— Task description —
Your reproduction of the entries should be exact and should contain no pictures.

— Data under study —
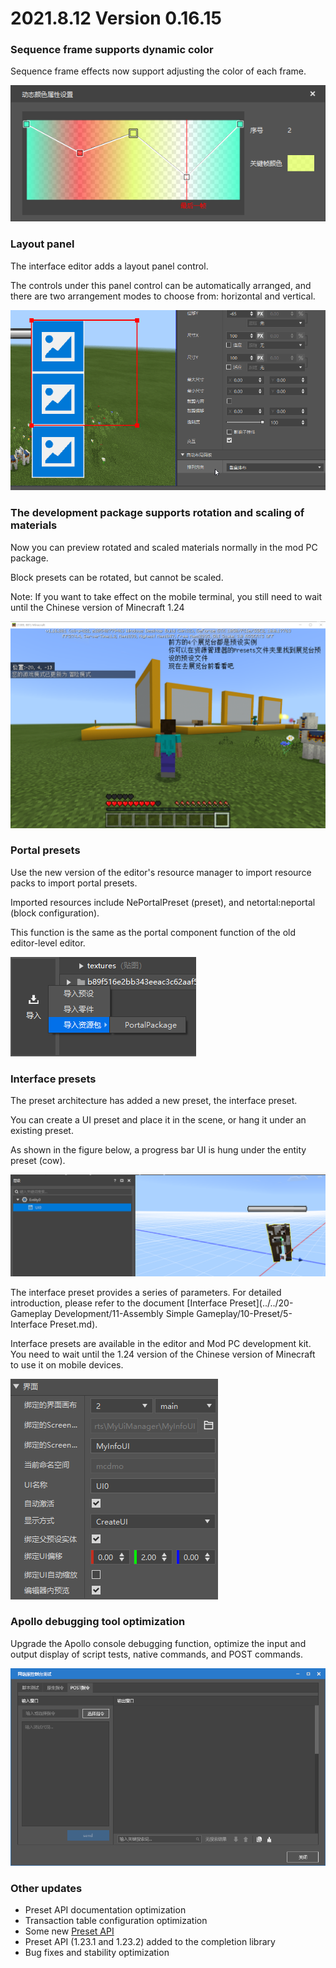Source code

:# 2021.8.12 Version 0.16.15 

### Sequence frame supports dynamic color 

Sequence frame effects now support adjusting the color of each frame. 

![image-20210811195937679](./images/image-20210811195937679.png) 

### Layout panel 

The interface editor adds a layout panel control. 

The controls under this panel control can be automatically arranged, and there are two arrangement modes to choose from: horizontal and vertical. 

![Recording_2021_08_11_20_02_37_787](./images/2021_08_11_20_02_37_787.gif) 

### The development package supports rotation and scaling of materials 

Now you can preview rotated and scaled materials normally in the mod PC package. 

Block presets can be rotated, but cannot be scaled. 

Note: If you want to take effect on the mobile terminal, you still need to wait until the Chinese version of Minecraft 1.24 

![image-20210811192704451](./images/image-20210811192704451.png) 

### Portal presets 

Use the new version of the editor's resource manager to import resource packs to import portal presets. 

Imported resources include NePortalPreset (preset), and netortal:neportal (block configuration). 

This function is the same as the portal component function of the old editor-level editor. 

![image-20210811202220135](./images/image-20210811202220135.png) 

### Interface presets 

The preset architecture has added a new preset, the interface preset. 

You can create a UI preset and place it in the scene, or hang it under an existing preset. 

As shown in the figure below, a progress bar UI is hung under the entity preset (cow). 

![image-20210811193145361](./images/image-20210811193145361.png) 

The interface preset provides a series of parameters. For detailed introduction, please refer to the document [Interface Preset](../../20-Gameplay Development/11-Assembly Simple Gameplay/10-Preset/5-Interface Preset.md). 

Interface presets are available in the editor and Mod PC development kit. You need to wait until the 1.24 version of the Chinese version of Minecraft to use it on mobile devices. 


![image-20210811194431223](./images/image-20210811194431223.png) 

### Apollo debugging tool optimization 

Upgrade the Apollo console debugging function, optimize the input and output display of script tests, native commands, and POST commands. 

![image-20210811203323476](./images/image-20210811203323476.png) 

### Other updates 

- Preset API documentation optimization 
- Transaction table configuration optimization 
- Some new <a href="../../../mcdocs/3-PresetAPI/Update Information/1.23.2.html" rel="noopenner"> Preset API </a> 
- Preset API (1.23.1 and 1.23.2) added to the completion library 
- Bug fixes and stability optimization 
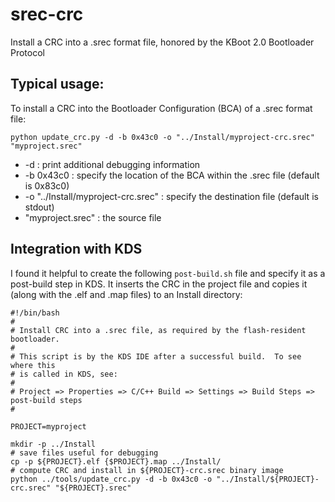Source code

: # srec-crc
Install a CRC into a .srec format file, honored by the KBoot 2.0 Bootloader Protocol

## Typical usage:
To install a CRC into the Bootloader Configuration (BCA) of a .srec format file:

    python update_crc.py -d -b 0x43c0 -o "../Install/myproject-crc.srec" "myproject.srec"
    
* -d : print additional debugging information
* -b 0x43c0 : specify the location of the BCA within the .srec file (default is 0x83c0)
* -o "../Install/myproject-crc.srec" : specify the destination file (default is stdout)
* "myproject.srec" : the source file

## Integration with KDS 

I found it helpful to create the following `post-build.sh` file and specify it as 
a post-build step in KDS.  It inserts the CRC in the project file and copies it 
(along with the .elf and .map files) to an Install directory:

    #!/bin/bash
    #
    # Install CRC into a .srec file, as required by the flash-resident bootloader.
    #
    # This script is by the KDS IDE after a successful build.  To see where this
    # is called in KDS, see:
    #
    # Project => Properties => C/C++ Build => Settings => Build Steps => post-build steps
    # 
    
    PROJECT=myproject
    
    mkdir -p ../Install
    # save files useful for debugging
    cp -p ${PROJECT}.elf {$PROJECT}.map ../Install/
    # compute CRC and install in ${PROJECT}-crc.srec binary image
    python ../tools/update_crc.py -d -b 0x43c0 -o "../Install/${PROJECT}-crc.srec" "${PROJECT}.srec"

— Solution for this task —
Source code

:# 2021.8.12 Version 0.16.15 

### Sequence frame supports dynamic color 

Sequence frame effects now support adjusting the color of each frame. 

![image-20210811195937679](./images/image-20210811195937679.png) 

### Layout panel 

The interface editor adds a layout panel control. 

The controls under this panel control can be automatically arranged, and there are two arrangement modes to choose from: horizontal and vertical. 

![Recording_2021_08_11_20_02_37_787](./images/2021_08_11_20_02_37_787.gif) 

### The development package supports rotation and scaling of materials 

Now you can preview rotated and scaled materials normally in the mod PC package. 

Block presets can be rotated, but cannot be scaled. 

Note: If you want to take effect on the mobile terminal, you still need to wait until the Chinese version of Minecraft 1.24 

![image-20210811192704451](./images/image-20210811192704451.png) 

### Portal presets 

Use the new version of the editor's resource manager to import resource packs to import portal presets. 

Imported resources include NePortalPreset (preset), and netortal:neportal (block configuration). 

This function is the same as the portal component function of the old editor-level editor. 

![image-20210811202220135](./images/image-20210811202220135.png) 

### Interface presets 

The preset architecture has added a new preset, the interface preset. 

You can create a UI preset and place it in the scene, or hang it under an existing preset. 

As shown in the figure below, a progress bar UI is hung under the entity preset (cow). 

![image-20210811193145361](./images/image-20210811193145361.png) 

The interface preset provides a series of parameters. For detailed introduction, please refer to the document [Interface Preset](../../20-Gameplay Development/11-Assembly Simple Gameplay/10-Preset/5-Interface Preset.md). 

Interface presets are available in the editor and Mod PC development kit. You need to wait until the 1.24 version of the Chinese version of Minecraft to use it on mobile devices. 


![image-20210811194431223](./images/image-20210811194431223.png) 

### Apollo debugging tool optimization 

Upgrade the Apollo console debugging function, optimize the input and output display of script tests, native commands, and POST commands. 

![image-20210811203323476](./images/image-20210811203323476.png) 

### Other updates 

- Preset API documentation optimization 
- Transaction table configuration optimization 
- Some new <a href="../../../mcdocs/3-PresetAPI/Update Information/1.23.2.html" rel="noopenner"> Preset API </a> 
- Preset API (1.23.1 and 1.23.2) added to the completion library 
- Bug fixes and stability optimization 
Source code

: # srec-crc
Install a CRC into a .srec format file, honored by the KBoot 2.0 Bootloader Protocol

## Typical usage:
To install a CRC into the Bootloader Configuration (BCA) of a .srec format file:

    python update_crc.py -d -b 0x43c0 -o "../Install/myproject-crc.srec" "myproject.srec"
    
* -d : print additional debugging information
* -b 0x43c0 : specify the location of the BCA within the .srec file (default is 0x83c0)
* -o "../Install/myproject-crc.srec" : specify the destination file (default is stdout)
* "myproject.srec" : the source file

## Integration with KDS 

I found it helpful to create the following `post-build.sh` file and specify it as 
a post-build step in KDS.  It inserts the CRC in the project file and copies it 
(along with the .elf and .map files) to an Install directory:

    #!/bin/bash
    #
    # Install CRC into a .srec file, as required by the flash-resident bootloader.
    #
    # This script is by the KDS IDE after a successful build.  To see where this
    # is called in KDS, see:
    #
    # Project => Properties => C/C++ Build => Settings => Build Steps => post-build steps
    # 
    
    PROJECT=myproject
    
    mkdir -p ../Install
    # save files useful for debugging
    cp -p ${PROJECT}.elf {$PROJECT}.map ../Install/
    # compute CRC and install in ${PROJECT}-crc.srec binary image
    python ../tools/update_crc.py -d -b 0x43c0 -o "../Install/${PROJECT}-crc.srec" "${PROJECT}.srec"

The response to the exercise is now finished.